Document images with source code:
'''

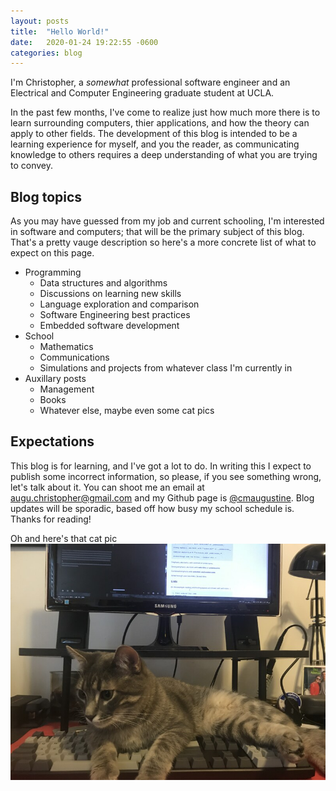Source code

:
 ```yaml
---
layout: posts
title:  "Hello World!"
date:   2020-01-24 19:22:55 -0600
categories: blog 
---
```



I'm Christopher, a *somewhat* professional software engineer and an Electrical and Computer Engineering graduate student at UCLA. 

In the past few months, I've come to realize just how much more there is to learn surrounding computers, thier applications, and how the theory can apply to other fields. The development of this blog is intended to be a learning experience for myself, and you the reader, as communicating knowledge to others requires a deep understanding of what you are trying to convey. 

## Blog topics
As you may have guessed from my job and current schooling, I'm interested in software and computers; that will be the primary subject of this blog. That's a pretty vauge description so here's a more concrete list of what to expect on this page.

* Programming
	- Data structures and algorithms
	- Discussions on learning new skills
	- Language exploration and comparison
	- Software Engineering best practices
	- Embedded software development
* School
	- Mathematics 
	- Communications
	- Simulations and projects from whatever class I'm currently in
* Auxillary posts
	- Management 
	- Books
	- Whatever else, maybe even some cat pics
	
## Expectations
	
This blog is for learning, and I've got a lot to do. In writing this I expect to publish some incorrect information, so please, if you see something wrong, let's talk about it. You can shoot me an email at [augu.christopher@gmail.com](augu.christopher@gmail.com) and my Github page is [@cmaugustine](https://github.com/cmaugustine).  Blog updates will be sporadic, based off how busy my school schedule is. Thanks for reading!

Oh and here's that cat pic
![](/assets/images/cat_on_board.jpg)
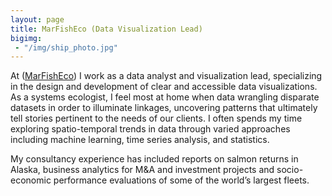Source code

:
 ```yaml
---
layout: page
title: MarFishEco (Data Visualization Lead)
bigimg:
 - "/img/ship_photo.jpg"
---
```


At ([MarFishEco](https://marfisheco.com/)) I work as a data analyst and visualization lead, specializing in the design and development of clear and accessible data visualizations. As a systems ecologist, I feel most at home when data wrangling disparate datasets in order to illuminate linkages, uncovering patterns that ultimately tell stories pertinent to the needs of our clients. I often spends my time exploring spatio-temporal trends in data through varied approaches including machine learning, time series analysis, and statistics.

My consultancy experience has included reports on salmon returns in Alaska, business analytics for M&A and investment projects and socio-economic performance evaluations of some of the world’s largest fleets. 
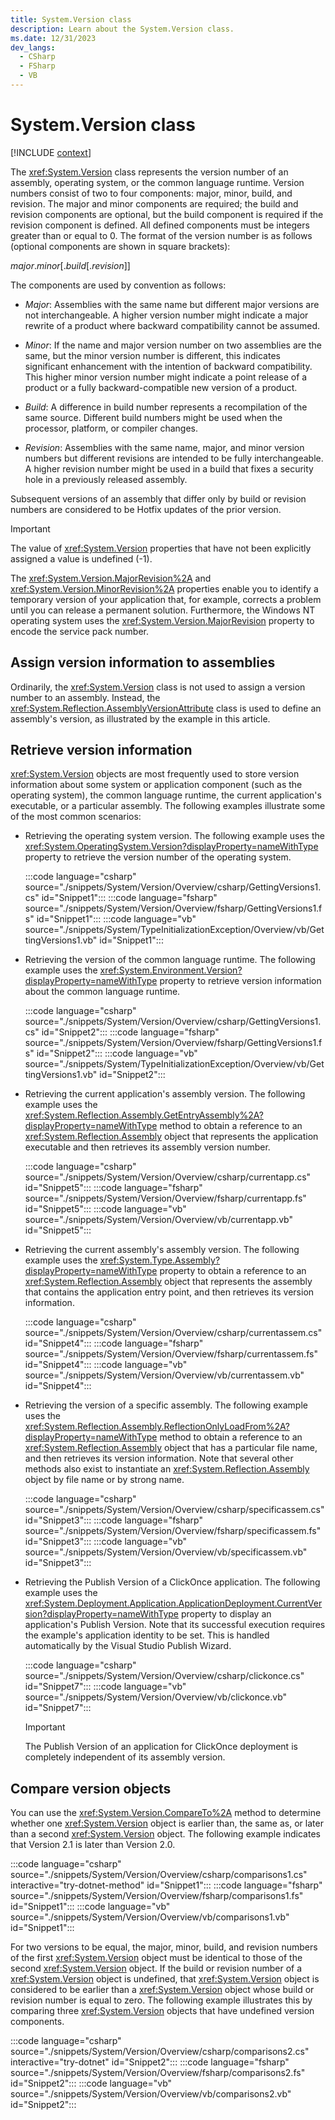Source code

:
 ```yaml
---
title: System.Version class
description: Learn about the System.Version class.
ms.date: 12/31/2023
dev_langs:
  - CSharp
  - FSharp
  - VB
---
```

# System.Version class

[!INCLUDE [context](includes/context.md)]

The <xref:System.Version> class represents the version number of an assembly, operating system, or the common language runtime. Version numbers consist of two to four components: major, minor, build, and revision. The major and minor components are required; the build and revision components are optional, but the build component is required if the revision component is defined. All defined components must be integers greater than or equal to 0. The format of the version number is as follows (optional components are shown in square brackets):

*major*.*minor*[.*build*[.*revision*]]

The components are used by convention as follows:

- *Major*: Assemblies with the same name but different major versions are not interchangeable. A higher version number might indicate a major rewrite of a product where backward compatibility cannot be assumed.

- *Minor*: If the name and major version number on two assemblies are the same, but the minor version number is different, this indicates significant enhancement with the intention of backward compatibility. This higher minor version number might indicate a point release of a product or a fully backward-compatible new version of a product.

- *Build*: A difference in build number represents a recompilation of the same source. Different build numbers might be used when the processor, platform, or compiler changes.

- *Revision*: Assemblies with the same name, major, and minor version numbers but different revisions are intended to be fully interchangeable. A higher revision number might be used in a build that fixes a security hole in a previously released assembly.

Subsequent versions of an assembly that differ only by build or revision numbers are considered to be Hotfix updates of the prior version.

> [!IMPORTANT]
> The value of <xref:System.Version> properties that have not been explicitly assigned a value is undefined (-1).

The <xref:System.Version.MajorRevision%2A> and <xref:System.Version.MinorRevision%2A> properties enable you to identify a temporary version of your application that, for example, corrects a problem until you can release a permanent solution. Furthermore, the Windows NT operating system uses the <xref:System.Version.MajorRevision> property to encode the service pack number.

## Assign version information to assemblies

Ordinarily, the <xref:System.Version> class is not used to assign a version number to an assembly. Instead, the <xref:System.Reflection.AssemblyVersionAttribute> class is used to define an assembly's version, as illustrated by the example in this article.

## Retrieve version information

<xref:System.Version> objects are most frequently used to store version information about some system or application component (such as the operating system), the common language runtime, the current application's executable, or a particular assembly. The following examples illustrate some of the most common scenarios:

- Retrieving the operating system version. The following example uses the <xref:System.OperatingSystem.Version?displayProperty=nameWithType> property to retrieve the version number of the operating system.

  :::code language="csharp" source="./snippets/System/Version/Overview/csharp/GettingVersions1.cs" id="Snippet1":::
  :::code language="fsharp" source="./snippets/System/Version/Overview/fsharp/GettingVersions1.fs" id="Snippet1":::
  :::code language="vb" source="./snippets/System/TypeInitializationException/Overview/vb/GettingVersions1.vb" id="Snippet1":::

- Retrieving the version of the common language runtime. The following example uses the <xref:System.Environment.Version?displayProperty=nameWithType> property to retrieve version information about the common language runtime.

  :::code language="csharp" source="./snippets/System/Version/Overview/csharp/GettingVersions1.cs" id="Snippet2":::
  :::code language="fsharp" source="./snippets/System/Version/Overview/fsharp/GettingVersions1.fs" id="Snippet2":::
  :::code language="vb" source="./snippets/System/TypeInitializationException/Overview/vb/GettingVersions1.vb" id="Snippet2":::

- Retrieving the current application's assembly version. The following example uses the <xref:System.Reflection.Assembly.GetEntryAssembly%2A?displayProperty=nameWithType> method to obtain a reference to an <xref:System.Reflection.Assembly> object that represents the application executable and then retrieves its assembly version number.

  :::code language="csharp" source="./snippets/System/Version/Overview/csharp/currentapp.cs" id="Snippet5":::
  :::code language="fsharp" source="./snippets/System/Version/Overview/fsharp/currentapp.fs" id="Snippet5":::
  :::code language="vb" source="./snippets/System/Version/Overview/vb/currentapp.vb" id="Snippet5":::

- Retrieving the current assembly's assembly version. The following example uses the <xref:System.Type.Assembly?displayProperty=nameWithType> property to obtain a reference to an <xref:System.Reflection.Assembly> object that represents the assembly that contains the application entry point, and then retrieves its version information.

  :::code language="csharp" source="./snippets/System/Version/Overview/csharp/currentassem.cs" id="Snippet4":::
  :::code language="fsharp" source="./snippets/System/Version/Overview/fsharp/currentassem.fs" id="Snippet4":::
  :::code language="vb" source="./snippets/System/Version/Overview/vb/currentassem.vb" id="Snippet4":::

- Retrieving the version of a specific assembly. The following example uses the <xref:System.Reflection.Assembly.ReflectionOnlyLoadFrom%2A?displayProperty=nameWithType> method to obtain a reference to an <xref:System.Reflection.Assembly> object that has a particular file name, and then retrieves its version information. Note that several other methods also exist to instantiate an <xref:System.Reflection.Assembly> object by file name or by strong name.

  :::code language="csharp" source="./snippets/System/Version/Overview/csharp/specificassem.cs" id="Snippet3":::
  :::code language="fsharp" source="./snippets/System/Version/Overview/fsharp/specificassem.fs" id="Snippet3":::
  :::code language="vb" source="./snippets/System/Version/Overview/vb/specificassem.vb" id="Snippet3":::

- Retrieving the Publish Version of a ClickOnce application. The following example uses the <xref:System.Deployment.Application.ApplicationDeployment.CurrentVersion?displayProperty=nameWithType> property to display an application's Publish Version. Note that its successful execution requires the example's application identity to be set. This is handled automatically by the Visual Studio Publish Wizard.

  :::code language="csharp" source="./snippets/System/Version/Overview/csharp/clickonce.cs" id="Snippet7":::
  :::code language="vb" source="./snippets/System/Version/Overview/vb/clickonce.vb" id="Snippet7":::

  > [!IMPORTANT]
  > The Publish Version of an application for ClickOnce deployment is completely independent of its assembly version.

## Compare version objects

You can use the <xref:System.Version.CompareTo%2A> method to determine whether one <xref:System.Version> object is earlier than, the same as, or later than a second <xref:System.Version> object. The following example indicates that Version 2.1 is later than Version 2.0.

:::code language="csharp" source="./snippets/System/Version/Overview/csharp/comparisons1.cs" interactive="try-dotnet-method" id="Snippet1":::
:::code language="fsharp" source="./snippets/System/Version/Overview/fsharp/comparisons1.fs" id="Snippet1":::
:::code language="vb" source="./snippets/System/Version/Overview/vb/comparisons1.vb" id="Snippet1":::

For two versions to be equal, the major, minor, build, and revision numbers of the first <xref:System.Version> object must be identical to those of the second <xref:System.Version> object. If the build or revision number of a <xref:System.Version> object is undefined, that <xref:System.Version> object is considered to be earlier than a <xref:System.Version> object whose build or revision number is equal to zero. The following example illustrates this by comparing three <xref:System.Version> objects that have undefined version components.

:::code language="csharp" source="./snippets/System/Version/Overview/csharp/comparisons2.cs" interactive="try-dotnet" id="Snippet2":::
:::code language="fsharp" source="./snippets/System/Version/Overview/fsharp/comparisons2.fs" id="Snippet2":::
:::code language="vb" source="./snippets/System/Version/Overview/vb/comparisons2.vb" id="Snippet2":::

'''

The output is the lines from the start of the data above through the line containing "I'm Christopher, a", unchanged, with any picture left out.

Source code

:
 ```yaml
---
layout: posts
title:  "Hello World!"
date:   2020-01-24 19:22:55 -0600
categories: blog 
---
```



I'm Christopher, a *somewhat* professional software engineer and an Electrical and Computer Engineering graduate student at UCLA. 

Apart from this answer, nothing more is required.